What’s the Worth of Your Identity on Black Market?

So let’s take a closer look at the value of your identity on black market terms. One source states that if you have a good credit score and the seller is able to provide this data along with your Social Security card number, full legal name and birth date, your current worth ranges from $60 to $80 on the black market.

This may not sound like a lot of profit for the trouble of stealing your personal data. But just consider the 2017 data breach of credit reporting bureau giant Equifax. This data breach netted the cybercriminals data for 143 million Americans.

In the breach, criminals gained access to records that included the victim’s full legal name, Social Security number, birth dates, and addresses. Some records also included driver license numbers and credit card numbers.

Assuming the criminals were able to get complete data on each individual, 143 million times an average going rate of $70 per record easily works out to more than $10 trillion dollars in profit! So the price per individual identity is really quite relative to the total number of records being sold.

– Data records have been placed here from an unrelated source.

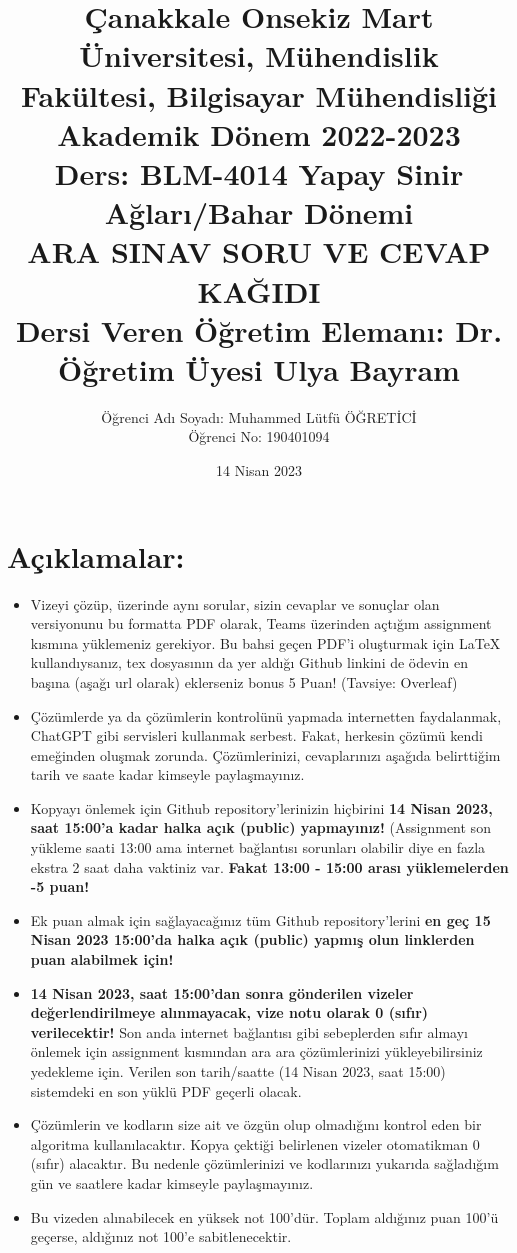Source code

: \documentclass[11pt]{article}
\title{Çanakkale Onsekiz Mart Üniversitesi, Mühendislik Fakültesi, Bilgisayar Mühendisliği Akademik Dönem 2022-2023\\
Ders: BLM-4014 Yapay Sinir Ağları/Bahar Dönemi\\ 
ARA SINAV SORU VE CEVAP KAĞIDI\\
Dersi Veren Öğretim Elemanı: Dr. Öğretim Üyesi Ulya Bayram}
\author{%
\begin{minipage}{\textwidth}
\raggedright
Öğrenci Adı Soyadı: Muhammed Lütfü ÖĞRETİCİ\\ %
Öğrenci No: 190401094
\end{minipage}%
}
\date{14 Nisan 2023}
\begin{document}
\maketitle

\vspace{-.5in}
\section*{Açıklamalar:}
\begin{itemize}
    \item Vizeyi çözüp, üzerinde aynı sorular, sizin cevaplar ve sonuçlar olan versiyonunu bu formatta PDF olarak, Teams üzerinden açtığım assignment kısmına yüklemeniz gerekiyor. Bu bahsi geçen PDF'i oluşturmak için LaTeX kullandıysanız, tex dosyasının da yer aldığı Github linkini de ödevin en başına (aşağı url olarak) eklerseniz bonus 5 Puan! (Tavsiye: Overleaf)
    \item Çözümlerde ya da çözümlerin kontrolünü yapmada internetten faydalanmak, ChatGPT gibi servisleri kullanmak serbest. Fakat, herkesin çözümü kendi emeğinden oluşmak zorunda. Çözümlerinizi, cevaplarınızı aşağıda belirttiğim tarih ve saate kadar kimseyle paylaşmayınız. 
    \item Kopyayı önlemek için Github repository'lerinizin hiçbirini \textbf{14 Nisan 2023, saat 15:00'a kadar halka açık (public) yapmayınız!} (Assignment son yükleme saati 13:00 ama internet bağlantısı sorunları olabilir diye en fazla ekstra 2 saat daha vaktiniz var. \textbf{Fakat 13:00 - 15:00 arası yüklemelerden -5 puan!}
    \item Ek puan almak için sağlayacağınız tüm Github repository'lerini \textbf{en geç 15 Nisan 2023 15:00'da halka açık (public) yapmış olun linklerden puan alabilmek için!}
    \item \textbf{14 Nisan 2023, saat 15:00'dan sonra gönderilen vizeler değerlendirilmeye alınmayacak, vize notu olarak 0 (sıfır) verilecektir!} Son anda internet bağlantısı gibi sebeplerden sıfır almayı önlemek için assignment kısmından ara ara çözümlerinizi yükleyebilirsiniz yedekleme için. Verilen son tarih/saatte (14 Nisan 2023, saat 15:00) sistemdeki en son yüklü PDF geçerli olacak.
    \item Çözümlerin ve kodların size ait ve özgün olup olmadığını kontrol eden bir algoritma kullanılacaktır. Kopya çektiği belirlenen vizeler otomatikman 0 (sıfır) alacaktır. Bu nedenle çözümlerinizi ve kodlarınızı yukarıda sağladığım gün ve saatlere kadar kimseyle paylaşmayınız.
    \item Bu vizeden alınabilecek en yüksek not 100'dür. Toplam aldığınız puan 100'ü geçerse, aldığınız not 100'e sabitlenecektir.

\end{itemize}
\end{document}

Yet another way to calculate the worth of your identity on black market terms is to look at what happens to your personal data after it is hacked and sold on the black market. The seller just made $60 to $80 by selling your record and is back at work mining for more personal data to sell.

The buyer, meanwhile, is already hard at work turning that personal data into even more cash. This is where identity theft begins to get expensive for you. You didn’t really lose any money when your identity got sold. But now, your personal data is about to get used in all sorts of potential costly ways.

Last year, 16.7 million Americans had their personal data stolen. Sellers sold that data to buyers on the black market. Buyers turned that data into $16.8 billion in profits in just one year.

Now you can really start to see the true value for every piece of stolen personal data and why criminals are so motivated to gather as much of it as they can as often as they can.

But let’s say only a piece or a few pieces of your identity was stolen – not enough to make a complete package but still enough to make some quick cash from use of your personal data.

A partial package including your Social Security number, full legal name and birth date currently average between $1 and $8. Add in your credit card number and the price can jump to a range of $20 to $75.

Just your Social Security number on its own might fetch $1 per number. A driver license number only can command around $20 per number. Passports and medical record numbers can readily fetch $1000 or more per record. Credit card numbers with complete information range from $5 to $30.

That old favorite, your login and password, may generate anywhere from $1 per login. More valuable login and password combinations, such as for your bank or money transfer service, could generate as much as $200 per item.

How to Protect Your Identity from Criminals

These are some pretty scary statistics with some pretty heavy financial and time costs attached. Unfortunately, identity theft is skyrocketing and criminals adapt quickly to changes in online security measures, finding new ways to access previously off-limits personal data.

Everyone is a potential victim of identity theft. Your personal data may have been accessed already and you have yet to notice the impact of the sale and use of your data by criminals.

The earlier you detect and report suspected identity theft and fraudulent use of your personal private data, the less time, energy and money you will spend recovering from identity theft.